Stored items from a collection:
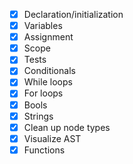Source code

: - [x] Declaration/initialization
- [x] Variables
- [x] Assignment
- [x] Scope
- [x] Tests
- [x] Conditionals
- [x] While loops
- [x] For loops
- [x] Bools
- [x] Strings
- [x] Clean up node types
- [x] Visualize AST 
- [x] Functions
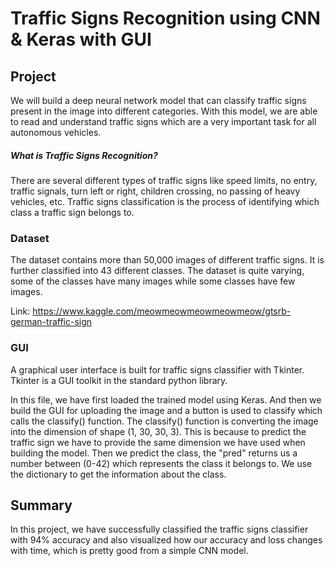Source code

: # Traffic Signs Recognition using CNN & Keras with GUI

## Project
We will build a deep neural network model that can classify traffic signs present in the image into different categories. With this model, we are able to read and understand traffic signs which are a very important task for all autonomous vehicles.

##### What is Traffic Signs Recognition?
There are several different types of traffic signs like speed limits, no entry, traffic signals, turn left or right, children crossing, no passing of heavy vehicles, etc. Traffic signs classification is the process of identifying which class a traffic sign belongs to.

### Dataset
The dataset contains more than 50,000 images of different traffic signs. It is further classified into 43 different classes. The dataset is quite varying, some of the classes have many images while some classes have few images.

Link: https://www.kaggle.com/meowmeowmeowmeowmeow/gtsrb-german-traffic-sign

### GUI
A graphical user interface is built for traffic signs classifier with Tkinter. Tkinter is a GUI toolkit in the standard python library. 

In this file, we have first loaded the trained model using Keras. And then we build the GUI for uploading the image and a button is used to classify which calls the classify() function. The classify() function is converting the image into the dimension of shape (1, 30, 30, 3). This is because to predict the traffic sign we have to provide the same dimension we have used when building the model. Then we predict the class, the "pred" returns us a number between (0-42) which represents the class it belongs to. We use the dictionary to get the information about the class.

## Summary
In this project, we have successfully classified the traffic signs classifier with 94% accuracy and also visualized how our accuracy and loss changes with time, which is pretty good from a simple CNN model.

### Exercise
Would you restate, exactly and with no pictures, the lines of the entries above from the one containing "- [x] Functions" through the one containing "A graphical user"?

### Exercise response
- [x] Functions
Source code

: # Traffic Signs Recognition using CNN & Keras with GUI

## Project
We will build a deep neural network model that can classify traffic signs present in the image into different categories. With this model, we are able to read and understand traffic signs which are a very important task for all autonomous vehicles.

##### What is Traffic Signs Recognition?
There are several different types of traffic signs like speed limits, no entry, traffic signals, turn left or right, children crossing, no passing of heavy vehicles, etc. Traffic signs classification is the process of identifying which class a traffic sign belongs to.

### Dataset
The dataset contains more than 50,000 images of different traffic signs. It is further classified into 43 different classes. The dataset is quite varying, some of the classes have many images while some classes have few images.

Link: https://www.kaggle.com/meowmeowmeowmeowmeow/gtsrb-german-traffic-sign

### GUI
A graphical user interface is built for traffic signs classifier with Tkinter. Tkinter is a GUI toolkit in the standard python library. 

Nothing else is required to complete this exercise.